■ Exercise prompt:
The answer must be every line from the listing that holds the string "meal".

■ Exercise inputs:

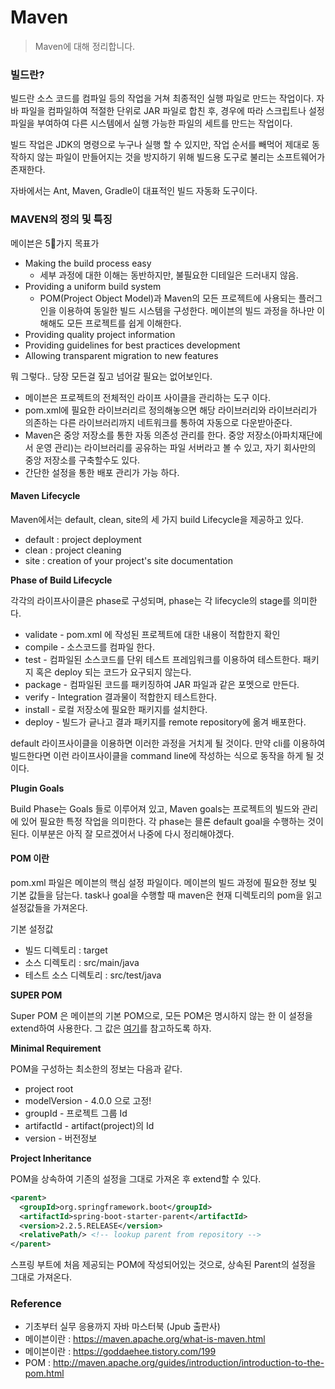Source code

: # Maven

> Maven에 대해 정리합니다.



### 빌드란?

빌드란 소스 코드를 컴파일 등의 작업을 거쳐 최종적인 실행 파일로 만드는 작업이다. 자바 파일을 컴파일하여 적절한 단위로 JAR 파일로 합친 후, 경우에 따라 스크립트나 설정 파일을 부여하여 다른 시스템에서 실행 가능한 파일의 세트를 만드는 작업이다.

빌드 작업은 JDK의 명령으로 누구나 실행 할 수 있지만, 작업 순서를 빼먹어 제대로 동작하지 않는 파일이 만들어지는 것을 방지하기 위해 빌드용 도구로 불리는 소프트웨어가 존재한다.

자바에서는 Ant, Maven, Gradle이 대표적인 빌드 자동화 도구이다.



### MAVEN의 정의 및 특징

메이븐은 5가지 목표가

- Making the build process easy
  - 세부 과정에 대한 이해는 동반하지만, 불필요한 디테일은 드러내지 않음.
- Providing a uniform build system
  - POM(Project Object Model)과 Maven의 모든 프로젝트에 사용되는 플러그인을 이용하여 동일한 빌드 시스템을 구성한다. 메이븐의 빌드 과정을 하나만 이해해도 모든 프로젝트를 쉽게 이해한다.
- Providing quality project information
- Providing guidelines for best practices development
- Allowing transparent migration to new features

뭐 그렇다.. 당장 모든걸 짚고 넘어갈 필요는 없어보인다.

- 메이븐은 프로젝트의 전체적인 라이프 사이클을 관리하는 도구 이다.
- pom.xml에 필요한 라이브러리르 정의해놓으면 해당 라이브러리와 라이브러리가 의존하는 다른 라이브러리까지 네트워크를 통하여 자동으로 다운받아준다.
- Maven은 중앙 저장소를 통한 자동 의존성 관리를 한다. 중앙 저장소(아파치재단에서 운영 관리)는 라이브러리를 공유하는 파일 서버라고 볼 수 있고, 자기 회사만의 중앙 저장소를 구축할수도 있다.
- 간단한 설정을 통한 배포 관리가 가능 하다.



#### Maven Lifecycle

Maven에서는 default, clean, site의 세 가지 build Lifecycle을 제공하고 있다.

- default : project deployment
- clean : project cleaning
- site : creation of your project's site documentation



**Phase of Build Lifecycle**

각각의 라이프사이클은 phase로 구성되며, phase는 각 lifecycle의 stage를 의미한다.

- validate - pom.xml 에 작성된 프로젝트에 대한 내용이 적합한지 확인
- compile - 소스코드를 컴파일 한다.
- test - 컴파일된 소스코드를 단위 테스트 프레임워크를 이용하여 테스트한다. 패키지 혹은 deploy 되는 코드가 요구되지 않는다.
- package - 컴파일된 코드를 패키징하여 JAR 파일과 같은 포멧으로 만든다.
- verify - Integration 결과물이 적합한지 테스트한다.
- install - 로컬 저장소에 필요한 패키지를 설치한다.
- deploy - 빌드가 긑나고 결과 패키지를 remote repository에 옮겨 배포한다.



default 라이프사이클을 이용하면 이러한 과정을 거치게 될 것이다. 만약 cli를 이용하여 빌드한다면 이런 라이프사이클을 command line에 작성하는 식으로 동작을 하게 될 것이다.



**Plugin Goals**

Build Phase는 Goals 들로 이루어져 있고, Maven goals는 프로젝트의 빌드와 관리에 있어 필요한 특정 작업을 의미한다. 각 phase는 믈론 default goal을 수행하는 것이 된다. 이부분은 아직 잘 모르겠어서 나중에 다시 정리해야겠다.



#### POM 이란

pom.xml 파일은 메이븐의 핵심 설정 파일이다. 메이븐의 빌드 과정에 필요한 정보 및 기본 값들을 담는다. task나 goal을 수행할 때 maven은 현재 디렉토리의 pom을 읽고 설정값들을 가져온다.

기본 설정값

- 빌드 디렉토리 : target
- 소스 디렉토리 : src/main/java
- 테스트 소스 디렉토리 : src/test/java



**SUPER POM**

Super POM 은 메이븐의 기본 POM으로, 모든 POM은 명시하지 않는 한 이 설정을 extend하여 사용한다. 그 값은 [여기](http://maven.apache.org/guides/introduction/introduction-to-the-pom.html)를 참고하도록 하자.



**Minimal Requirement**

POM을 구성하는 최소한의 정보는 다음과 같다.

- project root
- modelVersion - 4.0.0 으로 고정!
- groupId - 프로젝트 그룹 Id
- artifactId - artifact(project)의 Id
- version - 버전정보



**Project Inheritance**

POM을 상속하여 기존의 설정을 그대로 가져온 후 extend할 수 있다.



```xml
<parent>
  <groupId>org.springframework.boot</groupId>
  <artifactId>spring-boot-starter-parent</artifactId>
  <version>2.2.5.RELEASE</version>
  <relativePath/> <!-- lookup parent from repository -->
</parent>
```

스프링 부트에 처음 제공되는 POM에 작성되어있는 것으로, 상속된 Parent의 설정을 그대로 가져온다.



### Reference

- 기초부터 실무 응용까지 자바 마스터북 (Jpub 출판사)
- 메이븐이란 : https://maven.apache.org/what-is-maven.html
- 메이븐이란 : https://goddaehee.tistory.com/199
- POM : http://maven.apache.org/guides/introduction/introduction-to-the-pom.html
==
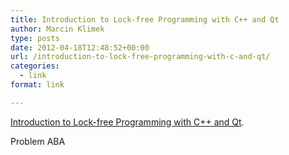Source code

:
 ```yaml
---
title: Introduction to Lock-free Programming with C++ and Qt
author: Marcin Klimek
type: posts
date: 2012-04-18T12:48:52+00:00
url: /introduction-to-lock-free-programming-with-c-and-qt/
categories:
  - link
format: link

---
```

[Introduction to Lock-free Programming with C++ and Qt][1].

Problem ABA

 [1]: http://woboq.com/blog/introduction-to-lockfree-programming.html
--
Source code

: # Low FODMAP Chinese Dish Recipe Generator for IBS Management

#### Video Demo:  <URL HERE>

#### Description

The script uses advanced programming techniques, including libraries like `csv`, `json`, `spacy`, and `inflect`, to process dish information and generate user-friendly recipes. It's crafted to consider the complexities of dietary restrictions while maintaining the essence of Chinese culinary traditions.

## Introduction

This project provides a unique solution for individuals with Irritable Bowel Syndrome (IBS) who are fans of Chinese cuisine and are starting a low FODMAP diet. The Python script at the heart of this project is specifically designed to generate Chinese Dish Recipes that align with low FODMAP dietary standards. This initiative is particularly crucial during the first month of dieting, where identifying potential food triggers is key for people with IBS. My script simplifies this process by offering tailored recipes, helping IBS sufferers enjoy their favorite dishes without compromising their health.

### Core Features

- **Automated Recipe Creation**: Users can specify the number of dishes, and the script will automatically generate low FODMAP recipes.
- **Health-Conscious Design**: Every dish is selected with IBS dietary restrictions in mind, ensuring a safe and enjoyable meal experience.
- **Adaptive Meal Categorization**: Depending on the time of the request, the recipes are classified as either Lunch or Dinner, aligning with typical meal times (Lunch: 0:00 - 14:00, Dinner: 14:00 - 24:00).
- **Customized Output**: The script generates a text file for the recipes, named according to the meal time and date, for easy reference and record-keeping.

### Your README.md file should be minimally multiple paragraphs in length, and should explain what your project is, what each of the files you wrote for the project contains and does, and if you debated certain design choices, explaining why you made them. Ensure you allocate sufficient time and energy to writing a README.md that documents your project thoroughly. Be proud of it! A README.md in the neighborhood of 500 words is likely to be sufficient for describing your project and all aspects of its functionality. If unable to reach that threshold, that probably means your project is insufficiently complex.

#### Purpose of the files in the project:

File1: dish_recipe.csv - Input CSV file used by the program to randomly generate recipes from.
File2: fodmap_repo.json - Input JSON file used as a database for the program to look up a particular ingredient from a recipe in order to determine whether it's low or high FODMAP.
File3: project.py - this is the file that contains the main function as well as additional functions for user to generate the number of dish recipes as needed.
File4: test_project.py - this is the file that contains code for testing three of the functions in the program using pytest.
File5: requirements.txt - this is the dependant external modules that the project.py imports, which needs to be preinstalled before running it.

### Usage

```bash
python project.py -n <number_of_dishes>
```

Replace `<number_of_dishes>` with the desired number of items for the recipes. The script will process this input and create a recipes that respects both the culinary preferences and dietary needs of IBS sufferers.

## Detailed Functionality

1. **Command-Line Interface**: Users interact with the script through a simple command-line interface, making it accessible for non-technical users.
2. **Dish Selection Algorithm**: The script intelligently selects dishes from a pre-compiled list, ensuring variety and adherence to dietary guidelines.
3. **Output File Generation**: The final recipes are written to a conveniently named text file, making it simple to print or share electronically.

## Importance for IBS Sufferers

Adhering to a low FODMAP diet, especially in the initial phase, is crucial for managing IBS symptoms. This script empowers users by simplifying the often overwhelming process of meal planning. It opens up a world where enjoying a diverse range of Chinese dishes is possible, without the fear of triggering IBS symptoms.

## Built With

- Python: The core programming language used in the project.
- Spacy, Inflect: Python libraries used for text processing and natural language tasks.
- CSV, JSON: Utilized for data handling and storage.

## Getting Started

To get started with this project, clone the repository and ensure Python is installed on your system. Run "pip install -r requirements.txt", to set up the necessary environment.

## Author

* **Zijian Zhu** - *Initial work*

■ Finished exercise:
- **Health-Conscious Design**: Every dish is selected with IBS dietary restrictions in mind, ensuring a safe and enjoyable meal experience.
- **Adaptive Meal Categorization**: Depending on the time of the request, the recipes are classified as either Lunch or Dinner, aligning with typical meal times (Lunch: 0:00 - 14:00, Dinner: 14:00 - 24:00).
- **Customized Output**: The script generates a text file for the recipes, named according to the meal time and date, for easy reference and record-keeping.
Adhering to a low FODMAP diet, especially in the initial phase, is crucial for managing IBS symptoms. This script empowers users by simplifying the often overwhelming process of meal planning. It opens up a world where enjoying a diverse range of Chinese dishes is possible, without the fear of triggering IBS symptoms.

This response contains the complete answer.